Im Dorf formiert sich Widerstand. Mitte März ging ein Protestschreiben der Bürgervereine aus Merkenich und Lindweiler an die Ratsfraktionen, kurz vor Ostern erhielten die StEB einen Fragenkatalog. „Wir sorgen uns, dass der Lkw-Verkehr zunimmt, außerdem fragen wir uns, ob nicht doch das Phosphorrecycling hier angesiedelt wird“, sagt Bruno Klais vom Merkenicher Bürgerverein. Das Heizkraftwerk liege nur wenige Meter von Wohnhäusern entfernt, der Wind wehe meist Richtung Norden, Geruchsemissionen seien zu befürchten. Die treten auf, wenn die Verbrennungstemperatur unter 850 Grad Celsius sinkt. Geruchsintensiv ist auch der Dampf, der beim Trocknungsprozess austritt. Ende Februar wurde etwa der Trocknungsanlage in Pirmasens-Fehrbach die Betriebserlaubnis entzogen, zum wiederholten Mal. Trotz kostspieliger Nachrüstung bekommt man dort das Geruchsproblem nicht in den Griff. In Merkenich solle die Scheibentrocknung angewendet werden, so Pressesprecher Preuß. „Ich gehe davon aus, dass das geruchsfrei ablaufen wird.“

Klais Merkenich

Bruno Klais, Vorsitzender des Bürgervereins Merkenich, sorgt sich um zunehmenden Lkw-Verkehr.

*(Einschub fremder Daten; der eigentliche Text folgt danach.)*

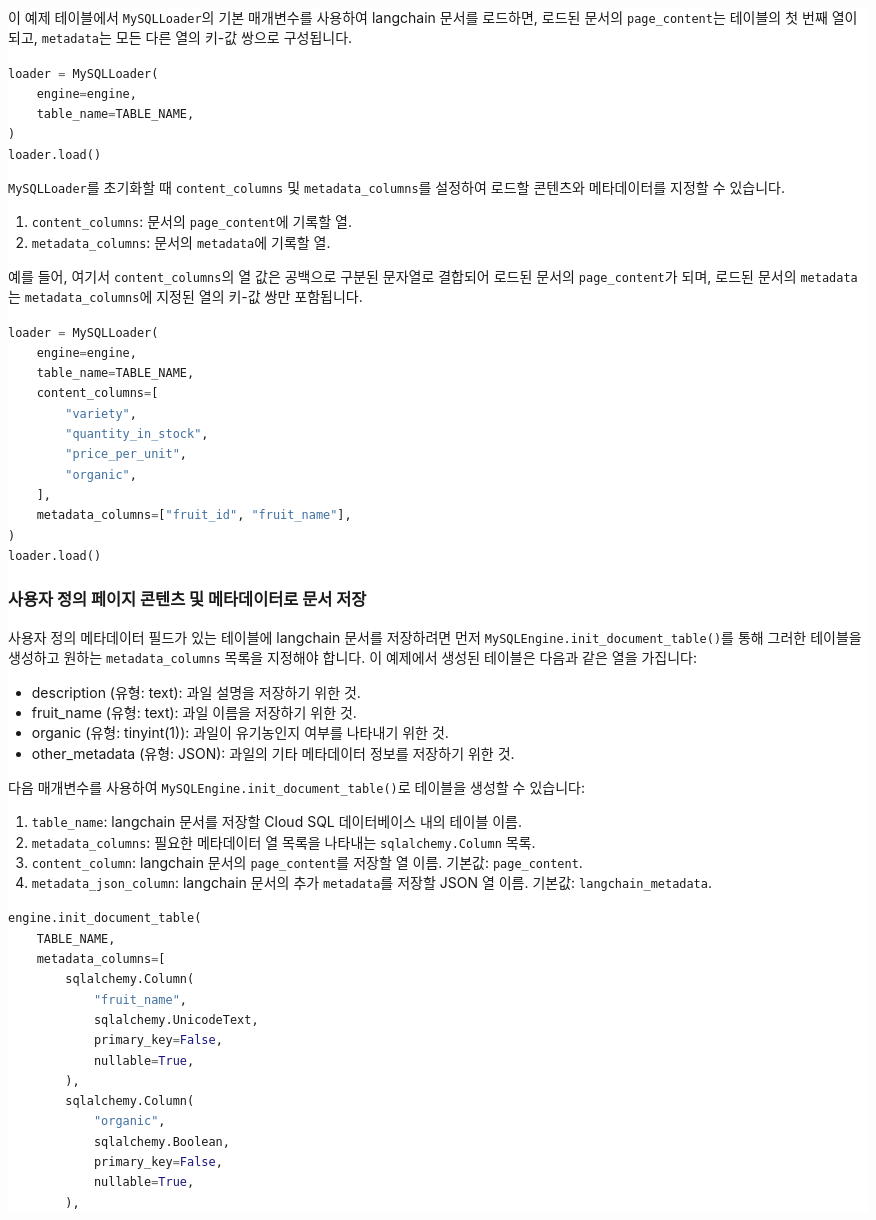 
이 예제 테이블에서 `MySQLLoader`의 기본 매개변수를 사용하여 langchain 문서를 로드하면, 로드된 문서의 `page_content`는 테이블의 첫 번째 열이 되고, `metadata`는 모든 다른 열의 키-값 쌍으로 구성됩니다.

```python
loader = MySQLLoader(
    engine=engine,
    table_name=TABLE_NAME,
)
loader.load()
```


`MySQLLoader`를 초기화할 때 `content_columns` 및 `metadata_columns`를 설정하여 로드할 콘텐츠와 메타데이터를 지정할 수 있습니다.

1. `content_columns`: 문서의 `page_content`에 기록할 열.
2. `metadata_columns`: 문서의 `metadata`에 기록할 열.

예를 들어, 여기서 `content_columns`의 열 값은 공백으로 구분된 문자열로 결합되어 로드된 문서의 `page_content`가 되며, 로드된 문서의 `metadata`는 `metadata_columns`에 지정된 열의 키-값 쌍만 포함됩니다.

```python
loader = MySQLLoader(
    engine=engine,
    table_name=TABLE_NAME,
    content_columns=[
        "variety",
        "quantity_in_stock",
        "price_per_unit",
        "organic",
    ],
    metadata_columns=["fruit_id", "fruit_name"],
)
loader.load()
```


### 사용자 정의 페이지 콘텐츠 및 메타데이터로 문서 저장

사용자 정의 메타데이터 필드가 있는 테이블에 langchain 문서를 저장하려면 먼저 `MySQLEngine.init_document_table()`를 통해 그러한 테이블을 생성하고 원하는 `metadata_columns` 목록을 지정해야 합니다. 이 예제에서 생성된 테이블은 다음과 같은 열을 가집니다:

- description (유형: text): 과일 설명을 저장하기 위한 것.
- fruit_name (유형: text): 과일 이름을 저장하기 위한 것.
- organic (유형: tinyint(1)): 과일이 유기농인지 여부를 나타내기 위한 것.
- other_metadata (유형: JSON): 과일의 기타 메타데이터 정보를 저장하기 위한 것.

다음 매개변수를 사용하여 `MySQLEngine.init_document_table()`로 테이블을 생성할 수 있습니다:

1. `table_name`: langchain 문서를 저장할 Cloud SQL 데이터베이스 내의 테이블 이름.
2. `metadata_columns`: 필요한 메타데이터 열 목록을 나타내는 `sqlalchemy.Column` 목록.
3. `content_column`: langchain 문서의 `page_content`를 저장할 열 이름. 기본값: `page_content`.
4. `metadata_json_column`: langchain 문서의 추가 `metadata`를 저장할 JSON 열 이름. 기본값: `langchain_metadata`.

```python
engine.init_document_table(
    TABLE_NAME,
    metadata_columns=[
        sqlalchemy.Column(
            "fruit_name",
            sqlalchemy.UnicodeText,
            primary_key=False,
            nullable=True,
        ),
        sqlalchemy.Column(
            "organic",
            sqlalchemy.Boolean,
            primary_key=False,
            nullable=True,
        ),
```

Merkenich sei deshalb als Standort ideal, weil von Stammheim der Schlamm über einen bereits bestehenden Düker unter dem Rhein ins Linksrheinische transportiert werden könne. Die Lkw müssten nicht über den Ivenshofweg fahren, sondern könnten auch die Ölhafenstraße nehmen. Man denke auch daran, Schiff und Industriebahn einzusetzen. In Merkenich soll auch Klärschlamm aus Bonn und dem Rhein-Erft-Kreis verbrannt werden. „Selbstverständlich wird es im Rahmen des Genehmigungsverfahrens eine Bürgerbeteiligung geben“, betont Preuß. Die politischen Parteien im Stadtbezirk machen sich mit dem Thema erst langsam vertraut. Klärschlammverwertung sei ökologisch sinnvoll, für Merkenich aber sei die Belastung zu groß, erklärte etwa Mattis Diederich, SPD-Stadtbezirksvorsitzender.